> [INPUT]
=-=-=-=-=

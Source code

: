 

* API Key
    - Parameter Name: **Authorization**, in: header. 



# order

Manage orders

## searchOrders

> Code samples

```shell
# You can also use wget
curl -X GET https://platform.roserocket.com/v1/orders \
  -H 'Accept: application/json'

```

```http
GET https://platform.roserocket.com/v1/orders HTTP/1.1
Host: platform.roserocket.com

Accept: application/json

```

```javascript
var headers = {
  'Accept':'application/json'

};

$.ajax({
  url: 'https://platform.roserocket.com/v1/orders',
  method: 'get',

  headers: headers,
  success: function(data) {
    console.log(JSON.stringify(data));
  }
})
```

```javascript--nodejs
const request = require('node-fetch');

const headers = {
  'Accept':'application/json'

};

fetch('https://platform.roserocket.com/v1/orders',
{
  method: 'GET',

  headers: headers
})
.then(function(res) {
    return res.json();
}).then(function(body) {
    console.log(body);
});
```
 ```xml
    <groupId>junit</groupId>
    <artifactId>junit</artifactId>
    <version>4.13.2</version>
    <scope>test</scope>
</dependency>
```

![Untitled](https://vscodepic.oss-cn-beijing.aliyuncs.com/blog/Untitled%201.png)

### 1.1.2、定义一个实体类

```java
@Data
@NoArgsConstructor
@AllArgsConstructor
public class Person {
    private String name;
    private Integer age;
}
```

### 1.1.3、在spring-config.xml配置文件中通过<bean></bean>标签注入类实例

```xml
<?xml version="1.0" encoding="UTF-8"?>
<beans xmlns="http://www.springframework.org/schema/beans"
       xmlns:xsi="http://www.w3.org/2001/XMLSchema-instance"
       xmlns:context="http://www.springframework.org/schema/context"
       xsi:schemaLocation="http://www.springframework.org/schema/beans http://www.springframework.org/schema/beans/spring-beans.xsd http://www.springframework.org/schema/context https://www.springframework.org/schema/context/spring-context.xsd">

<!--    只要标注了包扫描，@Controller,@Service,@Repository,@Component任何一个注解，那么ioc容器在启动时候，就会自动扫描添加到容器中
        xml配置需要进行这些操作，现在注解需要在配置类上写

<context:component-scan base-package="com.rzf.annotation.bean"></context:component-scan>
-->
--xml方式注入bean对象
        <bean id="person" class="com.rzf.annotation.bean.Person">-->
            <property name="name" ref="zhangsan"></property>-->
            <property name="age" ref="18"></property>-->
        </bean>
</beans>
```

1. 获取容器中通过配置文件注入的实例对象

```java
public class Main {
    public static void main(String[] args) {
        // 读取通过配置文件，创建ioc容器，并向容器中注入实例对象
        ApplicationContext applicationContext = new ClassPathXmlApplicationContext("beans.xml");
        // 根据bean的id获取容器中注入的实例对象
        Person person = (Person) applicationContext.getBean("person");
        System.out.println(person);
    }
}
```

=-=-=-=-=

> [WORK INSTRUCTIONS]
Transcribe all of the data above, keeping each line exactly as it stands.

> [FINISHED TASK]
Source code

: 

* API Key
    - Parameter Name: **Authorization**, in: header. 



# order

Manage orders

## searchOrders

> Code samples

```shell
# You can also use wget
curl -X GET https://platform.roserocket.com/v1/orders \
  -H 'Accept: application/json'

```

```http
GET https://platform.roserocket.com/v1/orders HTTP/1.1
Host: platform.roserocket.com

Accept: application/json

```

```javascript
var headers = {
  'Accept':'application/json'

};

$.ajax({
  url: 'https://platform.roserocket.com/v1/orders',
  method: 'get',

  headers: headers,
  success: function(data) {
    console.log(JSON.stringify(data));
  }
})
```

```javascript--nodejs
const request = require('node-fetch');

const headers = {
  'Accept':'application/json'

};

fetch('https://platform.roserocket.com/v1/orders',
{
  method: 'GET',

  headers: headers
})
.then(function(res) {
    return res.json();
}).then(function(body) {
    console.log(body);
});
```
 ```xml
    <groupId>junit</groupId>
    <artifactId>junit</artifactId>
    <version>4.13.2</version>
    <scope>test</scope>
</dependency>
```

![Untitled](https://vscodepic.oss-cn-beijing.aliyuncs.com/blog/Untitled%201.png)

### 1.1.2、定义一个实体类

```java
@Data
@NoArgsConstructor
@AllArgsConstructor
public class Person {
    private String name;
    private Integer age;
}
```

### 1.1.3、在spring-config.xml配置文件中通过<bean></bean>标签注入类实例

```xml
<?xml version="1.0" encoding="UTF-8"?>
<beans xmlns="http://www.springframework.org/schema/beans"
       xmlns:xsi="http://www.w3.org/2001/XMLSchema-instance"
       xmlns:context="http://www.springframework.org/schema/context"
       xsi:schemaLocation="http://www.springframework.org/schema/beans http://www.springframework.org/schema/beans/spring-beans.xsd http://www.springframework.org/schema/context https://www.springframework.org/schema/context/spring-context.xsd">

<!--    只要标注了包扫描，@Controller,@Service,@Repository,@Component任何一个注解，那么ioc容器在启动时候，就会自动扫描添加到容器中
        xml配置需要进行这些操作，现在注解需要在配置类上写

<context:component-scan base-package="com.rzf.annotation.bean"></context:component-scan>
-->
--xml方式注入bean对象
        <bean id="person" class="com.rzf.annotation.bean.Person">-->
            <property name="name" ref="zhangsan"></property>-->
            <property name="age" ref="18"></property>-->
        </bean>
</beans>
```

1. 获取容器中通过配置文件注入的实例对象

```java
public class Main {
    public static void main(String[] args) {
        // 读取通过配置文件，创建ioc容器，并向容器中注入实例对象
        ApplicationContext applicationContext = new ClassPathXmlApplicationContext("beans.xml");
        // 根据bean的id获取容器中注入的实例对象
        Person person = (Person) applicationContext.getBean("person");
        System.out.println(person);
    }
}
```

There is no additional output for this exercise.